* Problem requirements:
Could the records below please be retyped exactly, with their pictures left out?

+++ Data provided

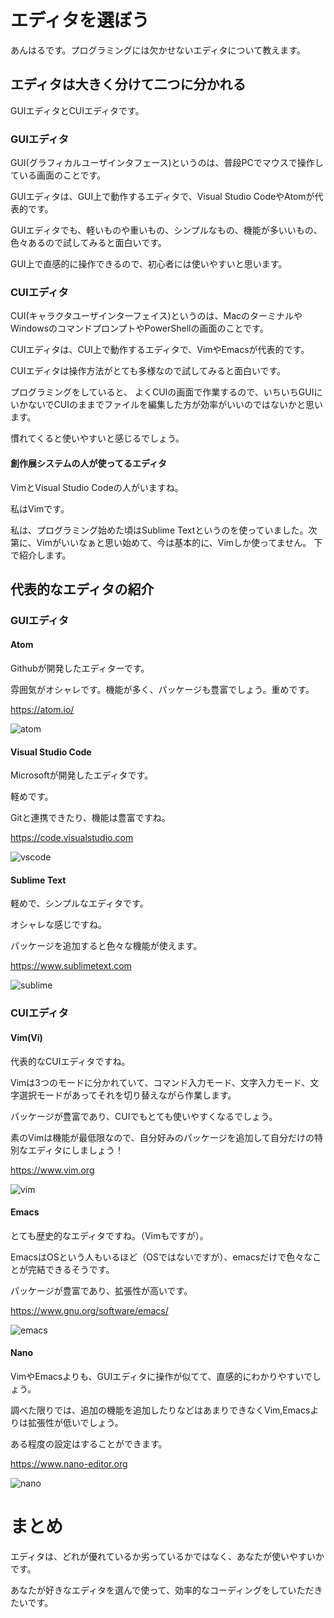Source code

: # エディタを選ぼう

あんはるです。プログラミングには欠かせないエディタについて教えます。

## エディタは大きく分けて二つに分かれる

GUIエディタとCUIエディタです。

### GUIエディタ
GUI(グラフィカルユーザインタフェース)というのは、普段PCでマウスで操作している画面のことです。

GUIエディタは、GUI上で動作するエディタで、Visual Studio CodeやAtomが代表的です。

GUIエディタでも、軽いものや重いもの、シンプルなもの、機能が多いいもの、色々あるので試してみると面白いです。

GUI上で直感的に操作できるので、初心者には使いやすいと思います。

### CUIエディタ
CUI(キャラクタユーザインターフェイス)というのは、MacのターミナルやWindowsのコマンドプロンプトやPowerShellの画面のことです。

CUIエディタは、CUI上で動作するエディタで、VimやEmacsが代表的です。

CUIエディタは操作方法がとても多様なので試してみると面白いです。

プログラミングをしていると、
よくCUIの画面で作業するので、いちいちGUIにいかないでCUIのままでファイルを編集した方が効率がいいのではないかと思います。

慣れてくると使いやすいと感じるでしょう。

#### 創作展システムの人が使ってるエディタ
VimとVisual Studio Codeの人がいますね。

私はVimです。

私は、プログラミング始めた頃はSublime Textというのを使っていました。次第に、Vimがいいなぁと思い始めて、今は基本的に、Vimしか使ってません。
下で紹介します。

## 代表的なエディタの紹介

### GUIエディタ
#### Atom
Githubが開発したエディターです。

雰囲気がオシャレです。機能が多く、パッケージも豊富でしょう。重めです。

https://atom.io/

![atom](./atom.png)

#### Visual Studio Code
Microsoftが開発したエディタです。

軽めです。

Gitと連携できたり、機能は豊富ですね。

https://code.visualstudio.com

![vscode](./vscode.png)

#### Sublime Text
軽めで、シンプルなエディタです。

オシャレな感じですね。

パッケージを追加すると色々な機能が使えます。

https://www.sublimetext.com

![sublime](./sublime.png)

### CUIエディタ

#### Vim(Vi)
代表的なCUIエディタですね。

Vimは3つのモードに分かれていて、コマンド入力モード、文字入力モード、文字選択モードがあってそれを切り替えながら作業します。

パッケージが豊富であり、CUIでもとても使いやすくなるでしょう。

素のVimは機能が最低限なので、自分好みのパッケージを追加して自分だけの特別なエディタにしましょう！

https://www.vim.org

![vim](./vim.png)

#### Emacs

とても歴史的なエディタですね。（Vimもですが）。

EmacsはOSという人もいるほど（OSではないですが）、emacsだけで色々なことが完結できるそうです。

パッケージが豊富であり、拡張性が高いです。


https://www.gnu.org/software/emacs/

![emacs](./emacs.png)

#### Nano

VimやEmacsよりも、GUIエディタに操作が似てて、直感的にわかりやすいでしょう。

調べた限りでは、追加の機能を追加したりなどはあまりできなくVim,Emacsよりは拡張性が低いでしょう。

ある程度の設定はすることができます。

https://www.nano-editor.org

![nano](./nano.png)

# まとめ
エディタは、どれが優れているか劣っているかではなく、あなたが使いやすいかです。

あなたが好きなエディタを選んで使って、効率的なコーディングをしていただきたいです。

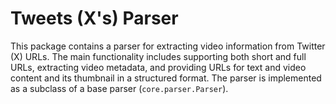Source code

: # Tweets (X's) Parser
This package contains a parser for extracting video information from Twitter (X) URLs. The main functionality includes supporting both short and full URLs, extracting video metadata, and providing URLs for text and video content and its thumbnail in a structured format. The parser is implemented as a subclass of a base parser (`core.parser.Parser`).
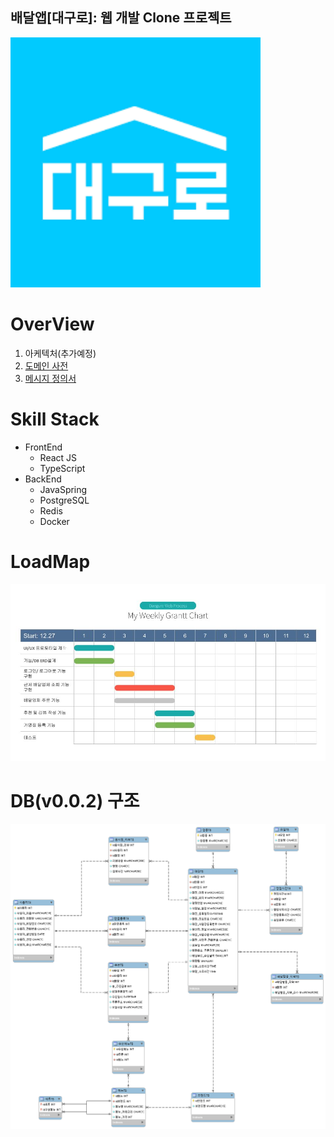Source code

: ## 배달앱[대구로]: 웹 개발 Clone 프로젝트
<img src ="Image/daeguro.png"
  width="400"
  height="400"
 />

# OverView 
  1. 아케텍처(추가예정)
  2. <a href = "https://docs.google.com/spreadsheets/d/1dwUyUC8X01WGSuRdHDlRUA3yHVH9tlbpUCRwhLNwGdM/edit?usp=sharing">도메인 사전</a>
  3. <a href = "https://docs.google.com/spreadsheets/d/1dwUyUC8X01WGSuRdHDlRUA3yHVH9tlbpUCRwhLNwGdM/edit#gid=2124564765?usp=sharing">메시지 정의서</a>
# Skill Stack
  + FrontEnd
    + React JS
    + TypeScript
  + BackEnd
    + JavaSpring
    + PostgreSQL
    + Redis
    + Docker
# LoadMap
<img src ="Image/loadMap.jpg"/>

# DB(v0.0.2) 구조
<img src ="/Backend/DB/ERD/논리명/PDF/대구로ERD003.png"/>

++++++

* Task solution:
Source code

: # エディタを選ぼう

あんはるです。プログラミングには欠かせないエディタについて教えます。

## エディタは大きく分けて二つに分かれる

GUIエディタとCUIエディタです。

### GUIエディタ
GUI(グラフィカルユーザインタフェース)というのは、普段PCでマウスで操作している画面のことです。

GUIエディタは、GUI上で動作するエディタで、Visual Studio CodeやAtomが代表的です。

GUIエディタでも、軽いものや重いもの、シンプルなもの、機能が多いいもの、色々あるので試してみると面白いです。

GUI上で直感的に操作できるので、初心者には使いやすいと思います。

### CUIエディタ
CUI(キャラクタユーザインターフェイス)というのは、MacのターミナルやWindowsのコマンドプロンプトやPowerShellの画面のことです。

CUIエディタは、CUI上で動作するエディタで、VimやEmacsが代表的です。

CUIエディタは操作方法がとても多様なので試してみると面白いです。

プログラミングをしていると、
よくCUIの画面で作業するので、いちいちGUIにいかないでCUIのままでファイルを編集した方が効率がいいのではないかと思います。

慣れてくると使いやすいと感じるでしょう。

#### 創作展システムの人が使ってるエディタ
VimとVisual Studio Codeの人がいますね。

私はVimです。

私は、プログラミング始めた頃はSublime Textというのを使っていました。次第に、Vimがいいなぁと思い始めて、今は基本的に、Vimしか使ってません。
下で紹介します。

## 代表的なエディタの紹介

### GUIエディタ
#### Atom
Githubが開発したエディターです。

雰囲気がオシャレです。機能が多く、パッケージも豊富でしょう。重めです。

https://atom.io/

![atom](./atom.png)

#### Visual Studio Code
Microsoftが開発したエディタです。

軽めです。

Gitと連携できたり、機能は豊富ですね。

https://code.visualstudio.com

![vscode](./vscode.png)

#### Sublime Text
軽めで、シンプルなエディタです。

オシャレな感じですね。

パッケージを追加すると色々な機能が使えます。

https://www.sublimetext.com

![sublime](./sublime.png)

### CUIエディタ

#### Vim(Vi)
代表的なCUIエディタですね。

Vimは3つのモードに分かれていて、コマンド入力モード、文字入力モード、文字選択モードがあってそれを切り替えながら作業します。

パッケージが豊富であり、CUIでもとても使いやすくなるでしょう。

素のVimは機能が最低限なので、自分好みのパッケージを追加して自分だけの特別なエディタにしましょう！

https://www.vim.org

![vim](./vim.png)

#### Emacs

とても歴史的なエディタですね。（Vimもですが）。

EmacsはOSという人もいるほど（OSではないですが）、emacsだけで色々なことが完結できるそうです。

パッケージが豊富であり、拡張性が高いです。


https://www.gnu.org/software/emacs/

![emacs](./emacs.png)

#### Nano

VimやEmacsよりも、GUIエディタに操作が似てて、直感的にわかりやすいでしょう。

調べた限りでは、追加の機能を追加したりなどはあまりできなくVim,Emacsよりは拡張性が低いでしょう。

ある程度の設定はすることができます。

https://www.nano-editor.org

![nano](./nano.png)

# まとめ
エディタは、どれが優れているか劣っているかではなく、あなたが使いやすいかです。

あなたが好きなエディタを選んで使って、効率的なコーディングをしていただきたいです。

Source code

: # Tweets (X's) Parser
This package contains a parser for extracting video information from Twitter (X) URLs. The main functionality includes supporting both short and full URLs, extracting video metadata, and providing URLs for text and video content and its thumbnail in a structured format. The parser is implemented as a subclass of a base parser (`core.parser.Parser`).
Source code

: ## 배달앱[대구로]: 웹 개발 Clone 프로젝트
<img src ="Image/daeguro.png"
  width="400"
  height="400"
 />

# OverView 
  1. 아케텍처(추가예정)
  2. <a href = "https://docs.google.com/spreadsheets/d/1dwUyUC8X01WGSuRdHDlRUA3yHVH9tlbpUCRwhLNwGdM/edit?usp=sharing">도메인 사전</a>
  3. <a href = "https://docs.google.com/spreadsheets/d/1dwUyUC8X01WGSuRdHDlRUA3yHVH9tlbpUCRwhLNwGdM/edit#gid=2124564765?usp=sharing">메시지 정의서</a>
# Skill Stack
  + FrontEnd
    + React JS
    + TypeScript
  + BackEnd
    + JavaSpring
    + PostgreSQL
    + Redis
    + Docker
# LoadMap
<img src ="Image/loadMap.jpg"/>

# DB(v0.0.2) 구조
<img src ="/Backend/DB/ERD/논리명/PDF/대구로ERD003.png"/>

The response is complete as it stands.